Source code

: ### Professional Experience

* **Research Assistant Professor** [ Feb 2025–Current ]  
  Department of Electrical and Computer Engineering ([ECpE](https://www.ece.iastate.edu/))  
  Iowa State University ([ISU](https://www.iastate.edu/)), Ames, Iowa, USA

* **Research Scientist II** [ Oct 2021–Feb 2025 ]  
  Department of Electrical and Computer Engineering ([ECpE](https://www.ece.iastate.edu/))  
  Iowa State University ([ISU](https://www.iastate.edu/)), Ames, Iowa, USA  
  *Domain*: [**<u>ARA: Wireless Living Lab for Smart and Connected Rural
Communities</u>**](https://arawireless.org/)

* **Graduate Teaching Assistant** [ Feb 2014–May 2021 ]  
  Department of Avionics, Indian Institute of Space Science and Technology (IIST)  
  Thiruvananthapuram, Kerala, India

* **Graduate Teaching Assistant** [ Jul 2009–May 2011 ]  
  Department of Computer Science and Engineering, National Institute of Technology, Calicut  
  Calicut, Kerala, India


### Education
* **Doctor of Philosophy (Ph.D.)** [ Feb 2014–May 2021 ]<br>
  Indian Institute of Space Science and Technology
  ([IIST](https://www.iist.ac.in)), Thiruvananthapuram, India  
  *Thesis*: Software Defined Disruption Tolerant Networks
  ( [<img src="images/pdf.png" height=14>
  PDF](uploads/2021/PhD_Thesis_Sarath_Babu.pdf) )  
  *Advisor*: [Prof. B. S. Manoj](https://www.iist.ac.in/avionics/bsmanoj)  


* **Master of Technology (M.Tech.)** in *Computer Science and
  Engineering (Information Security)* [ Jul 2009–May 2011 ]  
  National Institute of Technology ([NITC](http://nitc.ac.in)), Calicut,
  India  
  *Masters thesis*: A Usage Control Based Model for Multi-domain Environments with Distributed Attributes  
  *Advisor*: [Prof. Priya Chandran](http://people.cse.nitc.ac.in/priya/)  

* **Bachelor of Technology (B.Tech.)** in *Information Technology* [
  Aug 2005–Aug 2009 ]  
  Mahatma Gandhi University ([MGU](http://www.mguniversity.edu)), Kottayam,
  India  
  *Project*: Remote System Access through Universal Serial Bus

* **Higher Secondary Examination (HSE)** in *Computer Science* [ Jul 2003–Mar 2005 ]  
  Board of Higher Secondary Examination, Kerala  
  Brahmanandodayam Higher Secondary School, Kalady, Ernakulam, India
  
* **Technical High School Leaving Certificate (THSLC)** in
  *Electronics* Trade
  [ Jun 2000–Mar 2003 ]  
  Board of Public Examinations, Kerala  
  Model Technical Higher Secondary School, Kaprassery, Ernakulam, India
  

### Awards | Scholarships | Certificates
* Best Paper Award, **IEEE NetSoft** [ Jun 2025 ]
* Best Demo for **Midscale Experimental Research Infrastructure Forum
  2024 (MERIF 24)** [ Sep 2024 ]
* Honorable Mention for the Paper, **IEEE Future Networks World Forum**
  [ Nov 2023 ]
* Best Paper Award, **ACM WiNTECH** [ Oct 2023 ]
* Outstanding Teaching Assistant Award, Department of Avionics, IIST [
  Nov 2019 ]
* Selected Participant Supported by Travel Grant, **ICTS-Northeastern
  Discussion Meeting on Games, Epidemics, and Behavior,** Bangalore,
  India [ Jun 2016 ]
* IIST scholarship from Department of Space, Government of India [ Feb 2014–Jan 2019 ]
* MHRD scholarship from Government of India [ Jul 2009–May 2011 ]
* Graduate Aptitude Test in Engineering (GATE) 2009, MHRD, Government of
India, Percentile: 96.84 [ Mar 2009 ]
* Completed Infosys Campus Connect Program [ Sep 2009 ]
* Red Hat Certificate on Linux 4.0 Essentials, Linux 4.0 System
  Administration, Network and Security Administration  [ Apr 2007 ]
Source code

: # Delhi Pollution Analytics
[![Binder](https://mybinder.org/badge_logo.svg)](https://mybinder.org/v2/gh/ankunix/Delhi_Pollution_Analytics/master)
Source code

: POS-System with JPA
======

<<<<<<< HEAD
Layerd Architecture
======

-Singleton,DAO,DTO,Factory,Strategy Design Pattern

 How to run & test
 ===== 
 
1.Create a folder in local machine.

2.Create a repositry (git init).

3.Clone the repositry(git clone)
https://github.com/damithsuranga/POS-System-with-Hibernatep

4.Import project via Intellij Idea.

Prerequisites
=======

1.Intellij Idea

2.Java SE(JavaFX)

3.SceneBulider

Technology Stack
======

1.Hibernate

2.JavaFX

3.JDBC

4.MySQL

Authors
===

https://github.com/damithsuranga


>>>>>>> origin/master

- **EXERCISE INSTRUCTIONS**
Repeat every record, exactly as written.

- **SOLUTION FOR THIS TASK**
Source code

: ### Professional Experience

* **Research Assistant Professor** [ Feb 2025–Current ]  
  Department of Electrical and Computer Engineering ([ECpE](https://www.ece.iastate.edu/))  
  Iowa State University ([ISU](https://www.iastate.edu/)), Ames, Iowa, USA

* **Research Scientist II** [ Oct 2021–Feb 2025 ]  
  Department of Electrical and Computer Engineering ([ECpE](https://www.ece.iastate.edu/))  
  Iowa State University ([ISU](https://www.iastate.edu/)), Ames, Iowa, USA  
  *Domain*: [**<u>ARA: Wireless Living Lab for Smart and Connected Rural
Communities</u>**](https://arawireless.org/)

* **Graduate Teaching Assistant** [ Feb 2014–May 2021 ]  
  Department of Avionics, Indian Institute of Space Science and Technology (IIST)  
  Thiruvananthapuram, Kerala, India

* **Graduate Teaching Assistant** [ Jul 2009–May 2011 ]  
  Department of Computer Science and Engineering, National Institute of Technology, Calicut  
  Calicut, Kerala, India


### Education
* **Doctor of Philosophy (Ph.D.)** [ Feb 2014–May 2021 ]<br>
  Indian Institute of Space Science and Technology
  ([IIST](https://www.iist.ac.in)), Thiruvananthapuram, India  
  *Thesis*: Software Defined Disruption Tolerant Networks
  ( [<img src="images/pdf.png" height=14>
  PDF](uploads/2021/PhD_Thesis_Sarath_Babu.pdf) )  
  *Advisor*: [Prof. B. S. Manoj](https://www.iist.ac.in/avionics/bsmanoj)  


* **Master of Technology (M.Tech.)** in *Computer Science and
  Engineering (Information Security)* [ Jul 2009–May 2011 ]  
  National Institute of Technology ([NITC](http://nitc.ac.in)), Calicut,
  India  
  *Masters thesis*: A Usage Control Based Model for Multi-domain Environments with Distributed Attributes  
  *Advisor*: [Prof. Priya Chandran](http://people.cse.nitc.ac.in/priya/)  

* **Bachelor of Technology (B.Tech.)** in *Information Technology* [
  Aug 2005–Aug 2009 ]  
  Mahatma Gandhi University ([MGU](http://www.mguniversity.edu)), Kottayam,
  India  
  *Project*: Remote System Access through Universal Serial Bus

* **Higher Secondary Examination (HSE)** in *Computer Science* [ Jul 2003–Mar 2005 ]  
  Board of Higher Secondary Examination, Kerala  
  Brahmanandodayam Higher Secondary School, Kalady, Ernakulam, India
  
* **Technical High School Leaving Certificate (THSLC)** in
  *Electronics* Trade
  [ Jun 2000–Mar 2003 ]  
  Board of Public Examinations, Kerala  
  Model Technical Higher Secondary School, Kaprassery, Ernakulam, India
  

### Awards | Scholarships | Certificates
* Best Paper Award, **IEEE NetSoft** [ Jun 2025 ]
* Best Demo for **Midscale Experimental Research Infrastructure Forum
  2024 (MERIF 24)** [ Sep 2024 ]
* Honorable Mention for the Paper, **IEEE Future Networks World Forum**
  [ Nov 2023 ]
* Best Paper Award, **ACM WiNTECH** [ Oct 2023 ]
* Outstanding Teaching Assistant Award, Department of Avionics, IIST [
  Nov 2019 ]
* Selected Participant Supported by Travel Grant, **ICTS-Northeastern
  Discussion Meeting on Games, Epidemics, and Behavior,** Bangalore,
  India [ Jun 2016 ]
* IIST scholarship from Department of Space, Government of India [ Feb 2014–Jan 2019 ]
* MHRD scholarship from Government of India [ Jul 2009–May 2011 ]
* Graduate Aptitude Test in Engineering (GATE) 2009, MHRD, Government of
India, Percentile: 96.84 [ Mar 2009 ]
* Completed Infosys Campus Connect Program [ Sep 2009 ]
* Red Hat Certificate on Linux 4.0 Essentials, Linux 4.0 System
  Administration, Network and Security Administration  [ Apr 2007 ]
Source code

: # Delhi Pollution Analytics
[![Binder](https://mybinder.org/badge_logo.svg)](https://mybinder.org/v2/gh/ankunix/Delhi_Pollution_Analytics/master)
Source code

: POS-System with JPA
======

<<<<<<< HEAD
Layerd Architecture
======

-Singleton,DAO,DTO,Factory,Strategy Design Pattern

 How to run & test
 ===== 
 
1.Create a folder in local machine.

2.Create a repositry (git init).

3.Clone the repositry(git clone)
https://github.com/damithsuranga/POS-System-with-Hibernatep

4.Import project via Intellij Idea.

Prerequisites
=======

1.Intellij Idea

2.Java SE(JavaFX)

3.SceneBulider

Technology Stack
======

1.Hibernate

2.JavaFX

3.JDBC

4.MySQL

Authors
===

https://github.com/damithsuranga


>>>>>>> origin/master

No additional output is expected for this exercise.